Ruangsidang.com – Komisi II DPR RI yang membidangi pemerintahan hingga saat ini belum membahas putusan Mahkamah Konstitusi (MK) terkait pemisahan pelaksanaan pemilu nasional dan pemilu daerah. Padahal, keputusan tersebut dinilai krusial karena berdampak langsung terhadap kerangka hukum dan alokasi anggaran pemilu ke depan.
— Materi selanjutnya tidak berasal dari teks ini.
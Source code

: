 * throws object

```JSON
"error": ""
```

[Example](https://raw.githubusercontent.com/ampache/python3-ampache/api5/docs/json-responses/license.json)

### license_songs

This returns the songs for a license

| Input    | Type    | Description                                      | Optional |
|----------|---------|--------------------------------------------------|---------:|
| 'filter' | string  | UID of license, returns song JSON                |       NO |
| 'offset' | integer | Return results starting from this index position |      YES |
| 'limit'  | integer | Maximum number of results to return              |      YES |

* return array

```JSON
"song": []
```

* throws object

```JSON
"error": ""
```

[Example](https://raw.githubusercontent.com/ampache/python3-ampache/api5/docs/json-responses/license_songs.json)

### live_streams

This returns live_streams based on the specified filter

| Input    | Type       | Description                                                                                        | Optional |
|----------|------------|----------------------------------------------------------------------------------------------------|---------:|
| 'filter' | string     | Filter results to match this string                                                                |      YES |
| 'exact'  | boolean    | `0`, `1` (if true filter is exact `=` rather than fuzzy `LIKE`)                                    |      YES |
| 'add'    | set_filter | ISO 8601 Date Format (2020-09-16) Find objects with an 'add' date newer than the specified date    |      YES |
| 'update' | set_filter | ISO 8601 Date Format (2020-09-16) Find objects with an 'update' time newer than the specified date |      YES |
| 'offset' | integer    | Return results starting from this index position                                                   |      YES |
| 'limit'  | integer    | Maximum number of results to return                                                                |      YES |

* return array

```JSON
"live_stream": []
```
Wakil Ketua Komisi II DPR, Dede Yusuf Macan Effendi, mengungkapkan bahwa meski putusan MK memiliki konsekuensi konstitusional, pihaknya belum menjadwalkan pembahasan bersama pemerintah. Menurut dia, saat ini belum ada arahan resmi dari pimpinan DPR maupun Badan Musyawarah untuk menindaklanjuti keputusan tersebut.
“Kami tidak terburu-buru karena saat ini masih fokus pada pelaksanaan program pembangunan nasional,” ujar Dede saat dikonfirmasi pada Ahad, 29 Juni 2025.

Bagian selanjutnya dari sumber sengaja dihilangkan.